Currently, cardiovascular disease (CVD) is a leading cause of death in Australia and the most costly disease, accounting for 11% of total healthcare expenditure in 2005/06 [16], with hospital services comprising the largest component of CVD total expenditure [17]. Ageing is an unmodifiable risk factor of all disease, including CVD. Thus, the ageing population may cause a considerable burden for costs of CVD. However, there is limited literature about the impact of the ageing population on the costs of CVD-related hospitalisation. Considering the rise in healthcare costs and the relative burden of CVD, an understanding of the magnitude of the impact of ageing on costs of treatment for CVD in Western Australia (WA) will provide a useful evidence base for planning and budgetary purposes and future policy formulation. The aim of the study was to measure the contribution of population ageing to the hospitalisation costs for CVD in WA, using the component decomposition method. Through the method, the hospitalisation costs were decomposed into subcomponents and subsequently costs attributable to ageing of the population in each component over a period of time were isolated.

Methods

Study population and data source

All hospitalisations occurring in Western Australia pertaining to patients aged 18 years and older with a principal or co-diagnosis CVD code from 1 July 1993 to 30 June 2004 were extracted from the Hospital Morbidity Data System (HMDS) using the Western Australian Data Linkage System (WADLS) described elsewhere [18],[19]. The HMDC captures records of separations from all public, private acute care and psychiatric hospitals and private freestanding day hospital facilities in Western Australia [20]. The relevant CVD codes of hospitalisations were identified using the International Classification of Disease (ICD) codes version current at the time of separation from hospital and are detailed in the following sub section. Prior to data extraction, ethics approval for this study was obtained from the Human Research Ethics Committee at the University of Western Australia and Curtin University.
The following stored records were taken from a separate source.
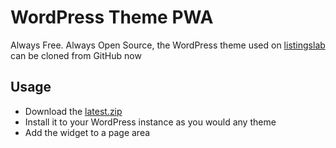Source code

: 
# WordPress Theme PWA

Always Free. Always Open Source, the WordPress theme used on [listingslab](https://listingslab.com)  can be cloned from GitHub now

## Usage

- Download the [latest.zip](https://github.com/listingslab-software/wordpress-theme-pwa/blob/master/latest.zip?raw=true)
- Install it to your WordPress instance as you would any theme
- Add the widget to a page area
Case selection and classification

Common types of CVD in Australia were included in this study. Relevant ICD codes to identify hospitalisations with CVD were obtained from publications produced by the Australian Institute of Health and Welfare (AIHW [17] and L Nedkoff, TG Briffa, DB Preen, FM Sanfilippo, J Hung, SC Ridout, M Knuiman and M Hobbs [21]. Events were defined as CVD when they were recorded as either heart failure, or angina pectoris, or acute myocardial infarction, or unstable angina or stroke. All records were subsequently grouped into three subgroups, namely chronic conditions (ICD 9_CM 428, and 413, ICD 10-AM I50, and I20), acute coronary syndromes (ACS) (ICD 9_CM 410, and 411.1, ICD 10-AM I21, and I20.0) and stroke (ICD 9_CM 430-432 and 436, ICD 10-AM I60-I64).

The individual records of hospitalisation were aggregated into episodes of care, defined as a period of continuous hospitalisation. Inter-hospital transfers were periods of in-patient hospitalisation that overlapped with each other or where separation (discharge) and admission dates were on sequential days. Capture of transfers between hospitals is required in order to avoid over counting of the number of hospitalisation events. In our study periods of contiguous in-patient hospitalisation were classified as episodes of care. The episode of care was assigned to one of 17 age groups (18-19, 20-24 to 90-94 in five-year age groups and 95+ years) determined by the age in years at admission time of each individual. The first age group comprised only two years (18-19 years) since data extraction was restricted to hospitalisation records for individuals from 18 years and over.

Assigning cost to episodes of care

The Australian Refined Diagnosis Related Group is an Australian admitted patient classification system, which provides a way of relating the number and type of patients treated in a hospital to the resources required by the hospital. Acute admitted patient episodes of care are categorised into groups with similar conditions and similar usage of hospital resources, using information in the hospital morbidity record such as the diagnoses, procedures and demographic characteristics of patient.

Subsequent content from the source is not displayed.